Today is the day that I announce the winner of Not Without My Father, a memoir by the awesome Andra Watkins. As usual, I’m going to make you wait for that announcement until the end, unless you prefer to be devious and skip ahead.
Jordie’s personal plea. But he has to work here, so please use your own judgment.
Last week, I watched the 3D animated movie, Rise of the Guardians (DreamWorks 2012). I can’t tell you how many times I’ve seen that movie. Maybe close to nine or ten times. As usual, I was touched by the mission of each Guardian (Santa, the Easter Bunny, the Tooth Fairy, the Sandman, and Guardian-in-training Jack Frost): to guard the children of the world, and especially guard precious aspects of childhood like wonder and fun.
I’ve written other posts about this movie, so I won’t go into the plot. You can look here for that. Suffice it to say that the movie caused me to think about my audience and why I write. The intended audience of my current project—teens—is a lot older than the audience for this movie. Still I have to ask myself: Am I a Guardian? If so, what, if anything, do I guard? Why is that important?
To answer that, I thought back over the recent encounters I’ve had with teens, many of which have been of the chauffeuring variety.
Teen: Going to game night? Can I catch a ride with you?
Friend: Can you pick up Caitlyn from school? She’s sick and needs to leave early. I can’t leave the office.
These car trips with teens have fostered long discussions of videogames or the kinds of videogames I would write if I had the opportunity to do so. (RPGs, by the way.) We’ve also talked about movies and books we’ve liked or disliked. Yet even the most innocuous conversation with a teen can sometimes lead to revelations of heartfelt needs as trust is earned. So these experiences reminded me that I’m a Guardian of their trust and the need for authenticity. This includes being open and real (in appropriate, parent-approved ways of course). And of course trust and authenticity need to spill over into what I write. I will quickly lose their trust if I’m a big, fat fake writing stories I don’t believe in, starring characters with the emotional depth of a raisin.

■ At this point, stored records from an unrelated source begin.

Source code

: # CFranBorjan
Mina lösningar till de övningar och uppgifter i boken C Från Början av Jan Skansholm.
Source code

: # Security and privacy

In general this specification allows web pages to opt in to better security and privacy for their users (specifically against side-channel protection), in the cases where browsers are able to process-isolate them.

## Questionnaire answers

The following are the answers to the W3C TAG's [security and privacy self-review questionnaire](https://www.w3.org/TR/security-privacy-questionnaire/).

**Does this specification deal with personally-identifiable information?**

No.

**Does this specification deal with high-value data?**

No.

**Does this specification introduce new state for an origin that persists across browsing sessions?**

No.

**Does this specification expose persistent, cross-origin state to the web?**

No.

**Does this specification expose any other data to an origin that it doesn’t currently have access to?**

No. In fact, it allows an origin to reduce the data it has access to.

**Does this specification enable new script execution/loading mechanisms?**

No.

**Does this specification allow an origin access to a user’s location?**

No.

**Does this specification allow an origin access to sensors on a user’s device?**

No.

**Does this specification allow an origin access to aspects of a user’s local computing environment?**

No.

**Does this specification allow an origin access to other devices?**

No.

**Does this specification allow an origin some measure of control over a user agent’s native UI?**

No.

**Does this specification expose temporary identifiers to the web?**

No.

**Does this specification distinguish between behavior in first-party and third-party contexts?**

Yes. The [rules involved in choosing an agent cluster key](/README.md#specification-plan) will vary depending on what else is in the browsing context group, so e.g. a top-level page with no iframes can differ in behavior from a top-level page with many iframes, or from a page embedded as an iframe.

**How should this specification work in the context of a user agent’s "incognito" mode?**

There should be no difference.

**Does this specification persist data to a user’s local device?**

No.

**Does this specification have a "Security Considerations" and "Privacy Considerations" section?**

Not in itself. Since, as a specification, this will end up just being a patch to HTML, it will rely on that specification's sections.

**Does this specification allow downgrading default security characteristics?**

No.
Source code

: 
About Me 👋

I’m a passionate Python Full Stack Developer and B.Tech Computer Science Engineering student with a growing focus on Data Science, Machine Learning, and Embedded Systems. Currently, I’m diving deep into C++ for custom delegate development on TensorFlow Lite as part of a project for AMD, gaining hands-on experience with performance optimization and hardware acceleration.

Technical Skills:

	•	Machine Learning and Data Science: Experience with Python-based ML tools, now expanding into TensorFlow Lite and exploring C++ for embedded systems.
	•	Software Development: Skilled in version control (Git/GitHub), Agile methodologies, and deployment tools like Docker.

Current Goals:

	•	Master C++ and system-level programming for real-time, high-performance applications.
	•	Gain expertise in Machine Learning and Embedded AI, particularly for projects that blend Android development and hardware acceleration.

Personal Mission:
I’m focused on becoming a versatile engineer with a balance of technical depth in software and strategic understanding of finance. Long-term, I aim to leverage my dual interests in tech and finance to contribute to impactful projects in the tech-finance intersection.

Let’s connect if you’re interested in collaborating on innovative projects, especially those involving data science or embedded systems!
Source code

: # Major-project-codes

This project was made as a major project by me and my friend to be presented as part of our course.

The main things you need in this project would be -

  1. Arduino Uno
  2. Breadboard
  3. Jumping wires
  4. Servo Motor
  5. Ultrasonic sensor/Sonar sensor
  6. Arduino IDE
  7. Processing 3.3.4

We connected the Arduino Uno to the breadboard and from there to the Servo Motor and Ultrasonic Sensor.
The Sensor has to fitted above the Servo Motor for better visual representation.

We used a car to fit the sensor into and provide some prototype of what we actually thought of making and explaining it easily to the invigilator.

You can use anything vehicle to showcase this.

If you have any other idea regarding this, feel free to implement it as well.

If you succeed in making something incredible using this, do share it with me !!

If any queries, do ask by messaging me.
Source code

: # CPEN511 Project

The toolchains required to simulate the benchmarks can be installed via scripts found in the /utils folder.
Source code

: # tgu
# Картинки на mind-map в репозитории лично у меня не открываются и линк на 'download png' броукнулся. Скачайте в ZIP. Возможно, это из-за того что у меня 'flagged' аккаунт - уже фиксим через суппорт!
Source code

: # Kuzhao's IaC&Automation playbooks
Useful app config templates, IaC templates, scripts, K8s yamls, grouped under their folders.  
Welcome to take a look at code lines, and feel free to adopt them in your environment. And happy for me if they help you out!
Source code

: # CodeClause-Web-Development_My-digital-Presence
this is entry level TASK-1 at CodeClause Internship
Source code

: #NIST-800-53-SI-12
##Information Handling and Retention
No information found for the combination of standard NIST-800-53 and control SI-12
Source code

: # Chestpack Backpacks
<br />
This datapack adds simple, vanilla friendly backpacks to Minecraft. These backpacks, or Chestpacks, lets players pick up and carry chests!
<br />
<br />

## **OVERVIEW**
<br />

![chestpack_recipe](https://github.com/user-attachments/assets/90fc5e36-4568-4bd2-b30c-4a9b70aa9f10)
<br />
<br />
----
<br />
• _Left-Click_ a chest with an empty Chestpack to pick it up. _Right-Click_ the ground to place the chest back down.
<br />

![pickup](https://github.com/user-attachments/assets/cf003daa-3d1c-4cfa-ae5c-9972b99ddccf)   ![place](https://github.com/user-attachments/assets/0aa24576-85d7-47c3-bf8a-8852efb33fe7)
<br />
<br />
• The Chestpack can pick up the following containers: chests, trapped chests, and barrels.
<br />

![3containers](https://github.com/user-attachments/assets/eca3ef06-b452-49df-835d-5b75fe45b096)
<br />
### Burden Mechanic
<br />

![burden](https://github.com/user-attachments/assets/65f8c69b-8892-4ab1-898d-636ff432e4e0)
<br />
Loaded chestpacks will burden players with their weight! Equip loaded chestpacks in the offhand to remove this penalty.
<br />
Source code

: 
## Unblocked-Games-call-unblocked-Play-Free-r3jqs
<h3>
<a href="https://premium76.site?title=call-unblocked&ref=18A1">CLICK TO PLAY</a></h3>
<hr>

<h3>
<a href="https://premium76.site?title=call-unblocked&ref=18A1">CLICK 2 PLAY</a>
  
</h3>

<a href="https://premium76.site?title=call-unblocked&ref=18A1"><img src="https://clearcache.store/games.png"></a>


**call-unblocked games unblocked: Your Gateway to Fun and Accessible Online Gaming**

I also thought about my reason for reading, which dovetails with my reason for writing. I can tell you that in three words: I enjoy it. I like to be taken to different worlds to meet people I will grow to care about deeply. An author who thoroughly entertains me is deeply treasured.
Who wouldn’t want the I-treasure-you response from a reader? But my reason for writing is more than just a desire to entertain someone, although I like doing that. No, I write because of the joy of creating something. If a reader enjoys the journey of one of my stories, it’s because I first enjoyed taking it. So, that makes me a Guardian of my own need to create.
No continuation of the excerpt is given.